- Mirzapur Location within Bangladesh
- Coordinates: 24°06′30″N 90°05′30″E﻿ / ﻿24.1083°N 90.0917°E
- Country: Bangladesh
- Division: Dhaka Division
- District: Tangail District
- Upazila: Mirzapur Upazila

Government
- • Type: Pourashava
- • Mayor: Shahadwat Hossen (Bangladesh Awami League)

Area
- • Total: 8.58 km^{2} (3.31 sq mi)

Population
- • Total: 28,602
- • Density: 3,330/km^{2} (8,630/sq mi)
- Time zone: UTC+6 (BST)
- Postal codes: 1940
- Area code: 9229
- Website: mirzapur.tangail.gov.bd

= Mirzapur, Bangladesh =

Mirzapur (মির্জাপুর) is a town of Mirzapur Upazila, Tangail District, Bangladesh.
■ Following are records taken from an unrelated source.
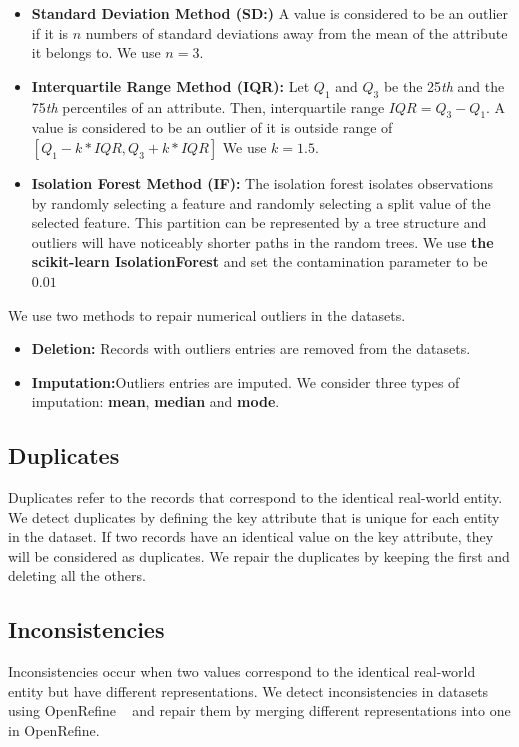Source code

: \begin{itemize}
	\item {\textbf{Standard Deviation Method (SD:)}
		A value is considered to be an outlier if it is $n$ numbers of standard deviations away from the mean of the attribute it belongs to. We use $ n = 3 $.
	}
	\item {\textbf{Interquartile Range Method (IQR):} Let $Q_{1}$ and $Q_{3}$ be the 25\textit{th} and the 75\textit{th} percentiles of an attribute. Then, interquartile range 
		$ IQR = Q_{3} - Q_{1} $. A value is considered to be an outlier of it is outside range
		of $ [Q_{1} - k * IQR, Q_{3} + k * IQR] $ We use $ k = 1.5$.
	}
	\item{\textbf{Isolation Forest Method (IF):}
		The isolation forest isolates observations by randomly selecting a feature and randomly selecting a
		split value of the selected feature. This partition can be represented by a tree structure and outliers will have noticeably shorter
		paths in the random trees. We use \textbf{the scikit-learn IsolationForest}
		and set the contamination parameter to be $\mathbf{0.01}$
	}
\end{itemize}
We use two methods to repair numerical outliers in the datasets.
\begin{itemize}
	\item {
		\textbf{Deletion:} Records with outliers entries are removed from the datasets.
	}
	\item {
		\textbf{Imputation:}Outliers entries are imputed. We consider three
		types of imputation:  \textbf{mean}, \textbf{median} and \textbf{mode}.
	}
\end{itemize}

\subsection{Duplicates}
Duplicates refer to the records that correspond to the identical
real-world entity. We detect duplicates by defining the key attribute
that is unique for each entity in the dataset. If two records have an
identical value on the key attribute, they will be considered as duplicates. We repair the duplicates by keeping the first and deleting all the others.

\subsection{Inconsistencies}
Inconsistencies occur when two values correspond to the identical real-world entity but have different representations. 
We detect inconsistencies in datasets using OpenRefine ~\cite{Verborgh2013} and repair them by merging different representations into one in OpenRefine.

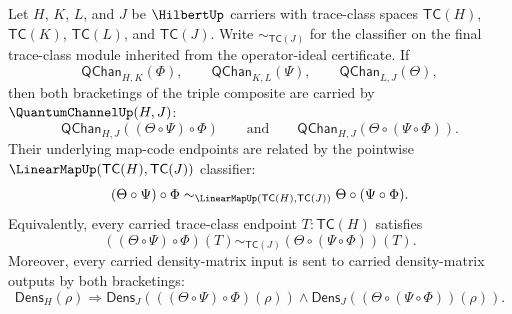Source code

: \begin{theorem}
\label{thm:quantumchannel-composition-associativity-law}
Let $H$, $K$, $L$, and $J$ be $\HilbertUp$ carriers with trace-class spaces $\mathsf{TC}(H)$, $\mathsf{TC}(K)$, $\mathsf{TC}(L)$, and $\mathsf{TC}(J)$. Write $\sim_{\mathsf{TC}(J)}$ for the classifier on the final trace-class module inherited from the operator-ideal certificate. If
$$
\mathsf{QChan}_{H,K}(\Phi),
\qquad
\mathsf{QChan}_{K,L}(\Psi),
\qquad
\mathsf{QChan}_{L,J}(\Theta),
$$
then both bracketings of the triple composite are carried by $\QuantumChannelUp(H,J)$:
$$
\mathsf{QChan}_{H,J}((\Theta\circ\Psi)\circ\Phi)
\qquad\text{and}\qquad
\mathsf{QChan}_{H,J}(\Theta\circ(\Psi\circ\Phi)).
$$
Their underlying map-code endpoints are related by the pointwise $\LinearMapUp(\mathsf{TC}(H),\mathsf{TC}(J))$ classifier:
$$
(\Theta\circ\Psi)\circ\Phi
\sim_{\LinearMapUp(\mathsf{TC}(H),\mathsf{TC}(J))}
\Theta\circ(\Psi\circ\Phi).
$$
Equivalently, every carried trace-class endpoint $T:\mathsf{TC}(H)$ satisfies
$$
((\Theta\circ\Psi)\circ\Phi)(T)
\sim_{\mathsf{TC}(J)}
(\Theta\circ(\Psi\circ\Phi))(T).
$$
Moreover, every carried density-matrix input is sent to carried density-matrix outputs by both bracketings:
$$
\mathsf{Dens}_H(\rho)
\Longrightarrow
\mathsf{Dens}_J(((\Theta\circ\Psi)\circ\Phi)(\rho))
\land
\mathsf{Dens}_J((\Theta\circ(\Psi\circ\Phi))(\rho)).
$$
\end{theorem}

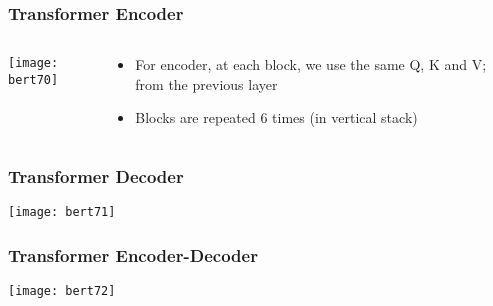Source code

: \begin{frame}[fragile]\frametitle{Transformer Encoder}

\begin{columns}
    \begin{column}[T]{0.5\linewidth}
			\begin{center}
			\texttt{[image: bert70]}
			\end{center}		
		\end{column}
    \begin{column}[T]{0.5\linewidth}
      \begin{itemize}
			\item For encoder, at each block, we use the same Q, K and V; from the previous layer
			\item Blocks are repeated 6 times (in vertical stack)
			\end{itemize}
    \end{column}
  \end{columns}
			
\end{frame}

\begin{frame}[fragile]\frametitle{Transformer Decoder}


			\begin{center}
			\texttt{[image: bert71]}
			\end{center}		

			
\end{frame}

\begin{frame}[fragile]\frametitle{Transformer Encoder-Decoder}

			\begin{center}
			\texttt{[image: bert72]}
			\end{center}		

			
\end{frame}

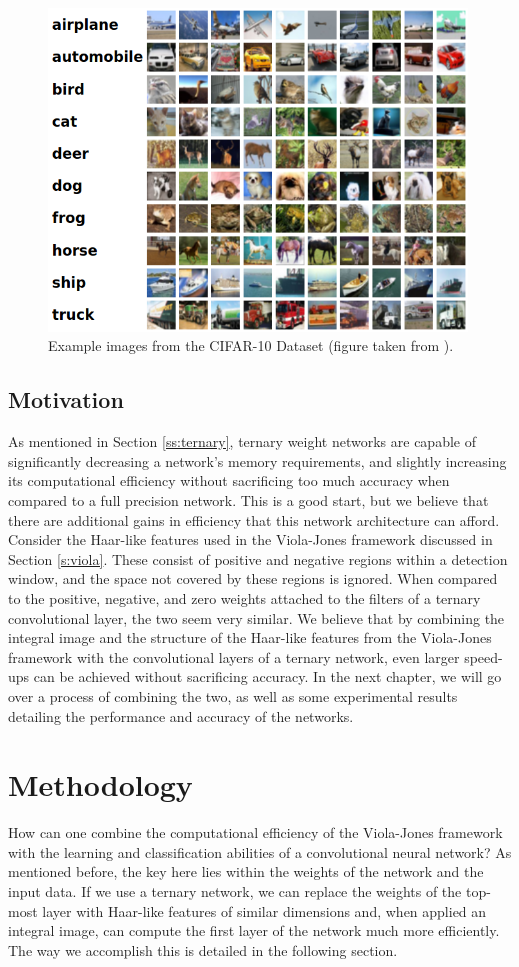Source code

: \documentclass[11pt,a4paper,oldfontcommands]{memoir}
\begin{document}
\begin{figure}
    \centering
    \includegraphics[width=30em]{Images/cifar_examples.png}
    \caption{Example images from the CIFAR-10 Dataset (figure taken from \cite{cifar-image}).}
    \label{fig:cifar_examples}
\end{figure}

\section{Motivation}
As mentioned in Section \ref{ss:ternary}, ternary weight networks are capable of significantly decreasing a network's memory requirements, and slightly increasing its computational efficiency without sacrificing too much accuracy when compared to a full precision network. This is a good start, but we believe that there are additional gains in efficiency that this network architecture can afford. Consider the Haar-like features used in the Viola-Jones framework discussed in Section \ref{s:viola}. These consist of positive and negative regions within a detection window, and the space not covered by these regions is ignored. When compared to the positive, negative, and zero weights attached to the filters of a ternary convolutional layer, the two seem very similar. We believe that by combining the integral image and the structure of the Haar-like features from the Viola-Jones framework with the convolutional layers of a ternary network, even larger speed-ups can be achieved without sacrificing accuracy. In the next chapter, we will go over a process of combining the two, as well as some experimental results detailing the performance and accuracy of the networks.


\chapter{Methodology}
How can one combine the computational efficiency of the Viola-Jones framework with the learning and classification abilities of a convolutional neural network? As mentioned before, the key here lies within the weights of the network and the input data. If we use a ternary network, we can replace the weights of the top-most layer with Haar-like features of similar dimensions and, when applied an integral image, can compute the first layer of the network much more efficiently. The way we accomplish this is detailed in the following section. 
\end{document}
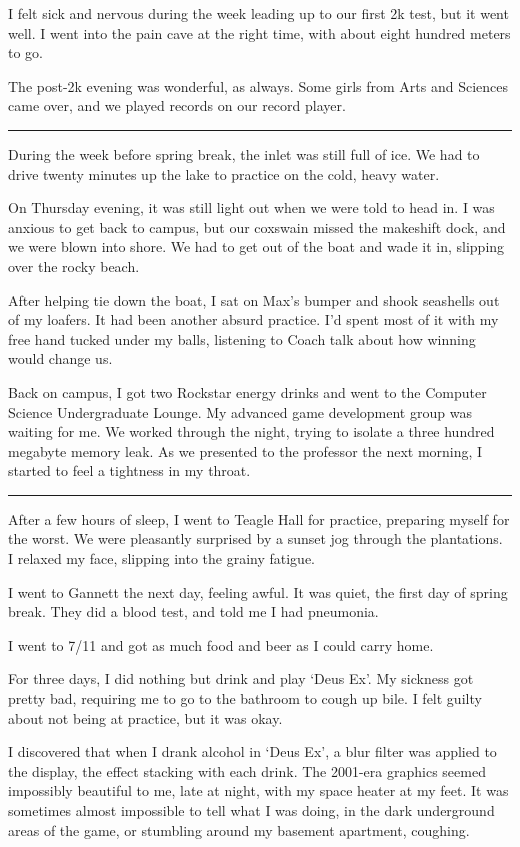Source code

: I felt sick and nervous during the week leading up to our first 2k test, but it
went well.  I went into the pain cave at the right time, with about eight
hundred meters to go.

The post-2k evening was wonderful, as always.  Some girls from Arts and Sciences
came over, and we played records on our record player.

\plainfancybreak{12pt}{2}{}

During the week before spring break, the inlet was still full of ice.  We had to
drive twenty minutes up the lake to practice on the cold, heavy water.

On Thursday evening, it was still light out when we were told to head in.  I was
anxious to get back to campus, but our coxswain missed the makeshift dock, and
we were blown into shore.  We had to get out of the boat and wade it in,
slipping over the rocky beach.

After helping tie down the boat, I sat on Max's bumper and shook seashells out
of my loafers.  It had been another absurd practice.  I'd spent most of it with
my free hand tucked under my balls, listening to Coach talk about how winning
would change us.

Back on campus, I got two Rockstar energy drinks and went to the Computer
Science Undergraduate Lounge.  My advanced game development group was waiting
for me.  We worked through the night, trying to isolate a three hundred megabyte
memory leak.  As we presented to the professor the next morning, I started to
feel a tightness in my throat.

\plainfancybreak{12pt}{2}{}

After a few hours of sleep, I went to Teagle Hall for practice, preparing myself
for the worst.  We were pleasantly surprised by a sunset jog through the
plantations.  I relaxed my face, slipping into the grainy fatigue.

I went to Gannett the next day, feeling awful.  It was quiet, the first day of
spring break.  They did a blood test, and told me I had pneumonia.

I went to 7/11 and got as much food and beer as I could carry home.

For three days, I did nothing but drink and play `Deus Ex'.  My sickness got
pretty bad, requiring me to go to the bathroom to cough up bile.  I felt guilty
about not being at practice, but it was okay.

I discovered that when I drank alcohol in `Deus Ex', a blur filter was applied
to the display, the effect stacking with each drink.  The 2001-era graphics
seemed impossibly beautiful to me, late at night, with my space heater at my
feet.  It was sometimes almost impossible to tell what I was doing, in the dark
underground areas of the game, or stumbling around my basement apartment,
coughing.

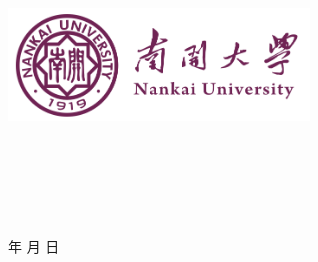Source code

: \documentclass[a4paper,colorlinks=true,linkcolor=blue,urlcolor=blue,citecolor=green,bookmarks=true]{article}
\begin{document}
\renewcommand{\contentsname}{目录}
\renewcommand{\appendixname}{附录}
\renewcommand{\appendixpagename}{附录}
\renewcommand{\refname}{参考文献} 
\renewcommand{\figurename}{图}
\renewcommand{\tablename}{表}
\renewcommand{\abstractname}{摘要}
\renewcommand{\today}{\number\year 年 \number\month 月 \number\day 日}

\renewcommand {\thefigure}{\thesection{}.\arabic{figure}}%
\renewcommand{\figurename}{图}
\renewcommand{\contentsname}{目录}  

\begin{titlepage}
    \begin{center}
    \includegraphics[width=0.6\textwidth]{NKU.png}\\[1cm]
    \vspace{20mm}
		\textbf{\huge\textbf{}}\\[0.5cm]
		\textbf{\huge{}}\\[2.3cm]
		\textbf{\Huge\textbf{}}

		\vspace{\fill}
    
    \centering
    \textsc{\LARGE {}}\\[0.5cm]
    \textsc{\LARGE {}}\\[0.5cm]
    \textsc{\LARGE {}}\\[0.5cm]
    
    \vfill
    {\Large \today}
    \end{center}
\end{titlepage}
\end{document}
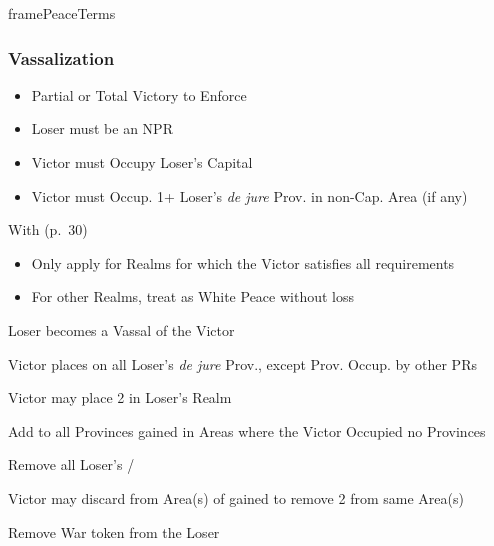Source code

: \documentclass[10pt]{article}
\newlength{\fhPeaceTerms} \setlength\fhPeaceTerms{45.5\baselineskip}
\begin{document}
\begin{dynamiccontents*}{framePeaceTerms}
\begin{eubox}{\fhPeaceTerms}
\begin{multicols}{3}
		\subsubsection*{Vassalization}
		\begin{itemize}
			{
				\color{peaceReqColor}
				\item {}
				\begin{itemize}
					\item Partial or Total Victory to Enforce
					\item Loser must be an NPR
					\item Victor must Occupy Loser's Capital
					\item Victor must Occup. 1+ Loser's \emph{de jure} Prov. in non-Cap. Area (if any)
				\end{itemize}
			}
			\item With  (p.~30)
			\begin{itemize}
				\item Only apply for Realms for which the Victor satisfies all requirements
				\item For other Realms, treat as White Peace without \prestige loss
			\end{itemize}
			\item Loser becomes a Vassal of the Victor
			\item Victor places \vassalprovinces on all Loser's \emph{de jure} Prov., except Prov. Occup. by other PRs
			\item Victor may place 2 \influence in Loser's Realm
			\item Add \unrest to all Provinces gained in Areas where the Victor Occupied no Provinces
			\item Remove all Loser's \alliances/\marriages
			\item Victor may discard \claim from Area(s) of gained \vassalprovinces to remove 2 \unrest from same Area(s)
			\item Remove War token from the Loser
		\end{itemize}


\end{multicols}
\end{eubox}
\end{dynamiccontents*}
\end{document}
The town is situated 41 km southeast of Tangail city and 54 km northwest of Dhaka, the capital of Bangladesh.

==Demographics==
According to the 2011 Bangladesh census, Mirzapur town had 6,129 households and a population of 28,602. The literacy rate (age 7 and over) was 69.7% (male: 71%, female: 68.6%).. It is well known as the home of the Kumudini Hospital and its associated institutions.